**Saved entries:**
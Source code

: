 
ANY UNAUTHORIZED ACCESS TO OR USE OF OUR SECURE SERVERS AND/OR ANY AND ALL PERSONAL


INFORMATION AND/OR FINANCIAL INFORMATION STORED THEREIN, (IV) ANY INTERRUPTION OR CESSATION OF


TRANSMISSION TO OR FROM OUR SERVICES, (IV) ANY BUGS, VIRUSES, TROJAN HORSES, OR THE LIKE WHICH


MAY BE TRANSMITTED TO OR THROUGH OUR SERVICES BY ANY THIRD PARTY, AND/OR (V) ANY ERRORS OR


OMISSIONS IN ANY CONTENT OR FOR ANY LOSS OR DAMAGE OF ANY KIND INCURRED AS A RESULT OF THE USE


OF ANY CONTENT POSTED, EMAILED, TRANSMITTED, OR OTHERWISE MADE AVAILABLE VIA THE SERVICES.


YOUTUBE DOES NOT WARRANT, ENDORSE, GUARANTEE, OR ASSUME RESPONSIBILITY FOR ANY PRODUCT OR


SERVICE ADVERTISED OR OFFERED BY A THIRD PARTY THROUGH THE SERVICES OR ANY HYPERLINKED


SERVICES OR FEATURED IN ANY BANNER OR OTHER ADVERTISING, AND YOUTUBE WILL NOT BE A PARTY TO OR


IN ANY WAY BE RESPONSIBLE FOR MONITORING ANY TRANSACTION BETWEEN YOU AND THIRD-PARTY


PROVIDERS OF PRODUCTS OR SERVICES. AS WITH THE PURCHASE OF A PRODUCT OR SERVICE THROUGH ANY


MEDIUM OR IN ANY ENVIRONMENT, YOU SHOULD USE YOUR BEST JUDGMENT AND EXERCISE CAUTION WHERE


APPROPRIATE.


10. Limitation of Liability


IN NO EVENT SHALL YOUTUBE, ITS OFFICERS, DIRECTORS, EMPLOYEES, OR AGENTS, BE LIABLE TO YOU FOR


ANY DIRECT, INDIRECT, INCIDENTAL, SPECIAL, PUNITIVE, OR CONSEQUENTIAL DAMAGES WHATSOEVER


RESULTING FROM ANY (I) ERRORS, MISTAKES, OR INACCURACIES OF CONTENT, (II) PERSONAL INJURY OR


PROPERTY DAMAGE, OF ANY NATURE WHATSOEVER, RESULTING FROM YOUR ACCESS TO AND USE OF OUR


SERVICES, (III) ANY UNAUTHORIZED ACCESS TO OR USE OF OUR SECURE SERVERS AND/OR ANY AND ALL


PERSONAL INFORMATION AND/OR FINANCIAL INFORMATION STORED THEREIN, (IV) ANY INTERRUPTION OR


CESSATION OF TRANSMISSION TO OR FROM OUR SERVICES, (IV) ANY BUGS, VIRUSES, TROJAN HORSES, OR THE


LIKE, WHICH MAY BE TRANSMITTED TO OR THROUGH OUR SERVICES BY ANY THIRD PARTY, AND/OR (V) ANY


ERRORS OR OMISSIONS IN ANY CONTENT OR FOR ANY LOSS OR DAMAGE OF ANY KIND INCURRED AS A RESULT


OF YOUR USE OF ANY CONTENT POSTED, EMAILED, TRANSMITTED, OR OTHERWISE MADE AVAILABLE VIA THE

**Task goal:** The expected output is an exact copy of all the records above.

**The completed task:**
Source code

: 
ANY UNAUTHORIZED ACCESS TO OR USE OF OUR SECURE SERVERS AND/OR ANY AND ALL PERSONAL


INFORMATION AND/OR FINANCIAL INFORMATION STORED THEREIN, (IV) ANY INTERRUPTION OR CESSATION OF


TRANSMISSION TO OR FROM OUR SERVICES, (IV) ANY BUGS, VIRUSES, TROJAN HORSES, OR THE LIKE WHICH


MAY BE TRANSMITTED TO OR THROUGH OUR SERVICES BY ANY THIRD PARTY, AND/OR (V) ANY ERRORS OR


OMISSIONS IN ANY CONTENT OR FOR ANY LOSS OR DAMAGE OF ANY KIND INCURRED AS A RESULT OF THE USE


OF ANY CONTENT POSTED, EMAILED, TRANSMITTED, OR OTHERWISE MADE AVAILABLE VIA THE SERVICES.


YOUTUBE DOES NOT WARRANT, ENDORSE, GUARANTEE, OR ASSUME RESPONSIBILITY FOR ANY PRODUCT OR


SERVICE ADVERTISED OR OFFERED BY A THIRD PARTY THROUGH THE SERVICES OR ANY HYPERLINKED


SERVICES OR FEATURED IN ANY BANNER OR OTHER ADVERTISING, AND YOUTUBE WILL NOT BE A PARTY TO OR


IN ANY WAY BE RESPONSIBLE FOR MONITORING ANY TRANSACTION BETWEEN YOU AND THIRD-PARTY


PROVIDERS OF PRODUCTS OR SERVICES. AS WITH THE PURCHASE OF A PRODUCT OR SERVICE THROUGH ANY


MEDIUM OR IN ANY ENVIRONMENT, YOU SHOULD USE YOUR BEST JUDGMENT AND EXERCISE CAUTION WHERE


APPROPRIATE.


10. Limitation of Liability


IN NO EVENT SHALL YOUTUBE, ITS OFFICERS, DIRECTORS, EMPLOYEES, OR AGENTS, BE LIABLE TO YOU FOR


ANY DIRECT, INDIRECT, INCIDENTAL, SPECIAL, PUNITIVE, OR CONSEQUENTIAL DAMAGES WHATSOEVER


RESULTING FROM ANY (I) ERRORS, MISTAKES, OR INACCURACIES OF CONTENT, (II) PERSONAL INJURY OR


PROPERTY DAMAGE, OF ANY NATURE WHATSOEVER, RESULTING FROM YOUR ACCESS TO AND USE OF OUR


SERVICES, (III) ANY UNAUTHORIZED ACCESS TO OR USE OF OUR SECURE SERVERS AND/OR ANY AND ALL


PERSONAL INFORMATION AND/OR FINANCIAL INFORMATION STORED THEREIN, (IV) ANY INTERRUPTION OR


CESSATION OF TRANSMISSION TO OR FROM OUR SERVICES, (IV) ANY BUGS, VIRUSES, TROJAN HORSES, OR THE


LIKE, WHICH MAY BE TRANSMITTED TO OR THROUGH OUR SERVICES BY ANY THIRD PARTY, AND/OR (V) ANY


ERRORS OR OMISSIONS IN ANY CONTENT OR FOR ANY LOSS OR DAMAGE OF ANY KIND INCURRED AS A RESULT


OF YOUR USE OF ANY CONTENT POSTED, EMAILED, TRANSMITTED, OR OTHERWISE MADE AVAILABLE VIA THE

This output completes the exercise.